Yu-Hung Hong and Alven H. S. Lam

November 1998, English

Hong Kong’s land-leasing system empowers the government to exercise two important land policy measures—regulating land supply and capturing development windfalls. This paper focuses on the evaluation of the effectiveness of this leasehold system especially in the areas of capturing development gains for financing urban infrastructure. The portion of development profits captured by the government was measured through an analysis of the official lease-negotiation cases. An average of 39 percent of the increased land value occurring between 1970 and 1991 was captured through leasing public land. These captured benefits plus other land related revenues accounted for 79 percent of the average annual infrastructure investment for the same period.
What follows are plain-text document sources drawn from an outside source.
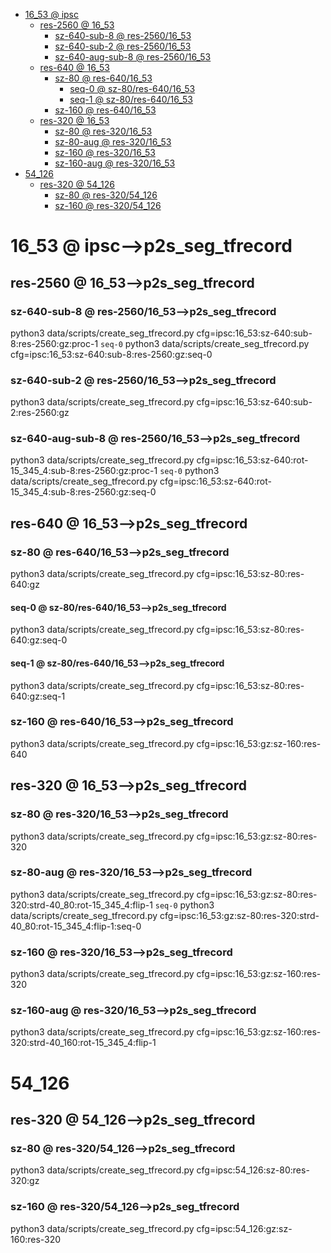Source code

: <!-- MarkdownTOC -->

- [16_53       @ ipsc](#16_53___ipsc_)
    - [res-2560       @ 16_53](#res_2560___16_5_3_)
        - [sz-640-sub-8       @ res-2560/16_53](#sz_640_sub_8___res_2560_16_53_)
        - [sz-640-sub-2       @ res-2560/16_53](#sz_640_sub_2___res_2560_16_53_)
        - [sz-640-aug-sub-8       @ res-2560/16_53](#sz_640_aug_sub_8___res_2560_16_53_)
    - [res-640       @ 16_53](#res_640___16_5_3_)
        - [sz-80       @ res-640/16_53](#sz_80___res_640_16_5_3_)
            - [seq-0       @ sz-80/res-640/16_53](#seq_0___sz_80_res_640_16_5_3_)
            - [seq-1       @ sz-80/res-640/16_53](#seq_1___sz_80_res_640_16_5_3_)
        - [sz-160       @ res-640/16_53](#sz_160___res_640_16_5_3_)
    - [res-320       @ 16_53](#res_320___16_5_3_)
        - [sz-80       @ res-320/16_53](#sz_80___res_320_16_5_3_)
        - [sz-80-aug       @ res-320/16_53](#sz_80_aug___res_320_16_5_3_)
        - [sz-160       @ res-320/16_53](#sz_160___res_320_16_5_3_)
        - [sz-160-aug       @ res-320/16_53](#sz_160_aug___res_320_16_5_3_)
- [54_126](#54_12_6_)
    - [res-320       @ 54_126](#res_320___54_126_)
        - [sz-80       @ res-320/54_126](#sz_80___res_320_54_126_)
        - [sz-160       @ res-320/54_126](#sz_160___res_320_54_126_)

<!-- /MarkdownTOC -->
<a id="16_53___ipsc_"></a>
# 16_53       @ ipsc-->p2s_seg_tfrecord
<a id="res_2560___16_5_3_"></a>
## res-2560       @ 16_53-->p2s_seg_tfrecord
<a id="sz_640_sub_8___res_2560_16_53_"></a>
### sz-640-sub-8       @ res-2560/16_53-->p2s_seg_tfrecord
python3 data/scripts/create_seg_tfrecord.py cfg=ipsc:16_53:sz-640:sub-8:res-2560:gz:proc-1
`seq-0`
python3 data/scripts/create_seg_tfrecord.py cfg=ipsc:16_53:sz-640:sub-8:res-2560:gz:seq-0
<a id="sz_640_sub_2___res_2560_16_53_"></a>
### sz-640-sub-2       @ res-2560/16_53-->p2s_seg_tfrecord
python3 data/scripts/create_seg_tfrecord.py cfg=ipsc:16_53:sz-640:sub-2:res-2560:gz

<a id="sz_640_aug_sub_8___res_2560_16_53_"></a>
### sz-640-aug-sub-8       @ res-2560/16_53-->p2s_seg_tfrecord
python3 data/scripts/create_seg_tfrecord.py cfg=ipsc:16_53:sz-640:rot-15_345_4:sub-8:res-2560:gz:proc-1
`seq-0`
python3 data/scripts/create_seg_tfrecord.py cfg=ipsc:16_53:sz-640:rot-15_345_4:sub-8:res-2560:gz:seq-0

<a id="res_640___16_5_3_"></a>
## res-640       @ 16_53-->p2s_seg_tfrecord
<a id="sz_80___res_640_16_5_3_"></a>
### sz-80       @ res-640/16_53-->p2s_seg_tfrecord
python3 data/scripts/create_seg_tfrecord.py cfg=ipsc:16_53:sz-80:res-640:gz
<a id="seq_0___sz_80_res_640_16_5_3_"></a>
#### seq-0       @ sz-80/res-640/16_53-->p2s_seg_tfrecord
python3 data/scripts/create_seg_tfrecord.py cfg=ipsc:16_53:sz-80:res-640:gz:seq-0
<a id="seq_1___sz_80_res_640_16_5_3_"></a>
#### seq-1       @ sz-80/res-640/16_53-->p2s_seg_tfrecord
python3 data/scripts/create_seg_tfrecord.py cfg=ipsc:16_53:sz-80:res-640:gz:seq-1

<a id="sz_160___res_640_16_5_3_"></a>
### sz-160       @ res-640/16_53-->p2s_seg_tfrecord
python3 data/scripts/create_seg_tfrecord.py cfg=ipsc:16_53:gz:sz-160:res-640

<a id="res_320___16_5_3_"></a>
## res-320       @ 16_53-->p2s_seg_tfrecord
<a id="sz_80___res_320_16_5_3_"></a>
### sz-80       @ res-320/16_53-->p2s_seg_tfrecord
python3 data/scripts/create_seg_tfrecord.py cfg=ipsc:16_53:gz:sz-80:res-320

<a id="sz_80_aug___res_320_16_5_3_"></a>
### sz-80-aug       @ res-320/16_53-->p2s_seg_tfrecord
python3 data/scripts/create_seg_tfrecord.py cfg=ipsc:16_53:gz:sz-80:res-320:strd-40_80:rot-15_345_4:flip-1
`seq-0`
python3 data/scripts/create_seg_tfrecord.py cfg=ipsc:16_53:gz:sz-80:res-320:strd-40_80:rot-15_345_4:flip-1:seq-0

<a id="sz_160___res_320_16_5_3_"></a>
### sz-160       @ res-320/16_53-->p2s_seg_tfrecord
python3 data/scripts/create_seg_tfrecord.py cfg=ipsc:16_53:gz:sz-160:res-320

<a id="sz_160_aug___res_320_16_5_3_"></a>
### sz-160-aug       @ res-320/16_53-->p2s_seg_tfrecord
python3 data/scripts/create_seg_tfrecord.py cfg=ipsc:16_53:gz:sz-160:res-320:strd-40_160:rot-15_345_4:flip-1

<a id="54_12_6_"></a>
# 54_126
<a id="res_320___54_126_"></a>
## res-320       @ 54_126-->p2s_seg_tfrecord
<a id="sz_80___res_320_54_126_"></a>
### sz-80       @ res-320/54_126-->p2s_seg_tfrecord
python3 data/scripts/create_seg_tfrecord.py cfg=ipsc:54_126:sz-80:res-320:gz
<a id="sz_160___res_320_54_126_"></a>
### sz-160       @ res-320/54_126-->p2s_seg_tfrecord
python3 data/scripts/create_seg_tfrecord.py cfg=ipsc:54_126:gz:sz-160:res-320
Despite the success in capturing development windfalls, scholars and policymakers have engaged in a series of debates over the implications of this land-leasing method on property prices. The dual role of the government in regulating land use and negotiating land premiums may have created an institutional setting that has generated imperfect competition in the real estate market and encouraged property speculation. By undertaking an institutional analysis, the authors establish a causal relationship between the land-value-capture experience and high land and property prices in Hong Kong. The institutionally oriented explanation of high housing costs-which many analysts have neglected-would have important implications on policy recommendations for capturing development windfalls by leasing public land in Hong Kong and elsewhere.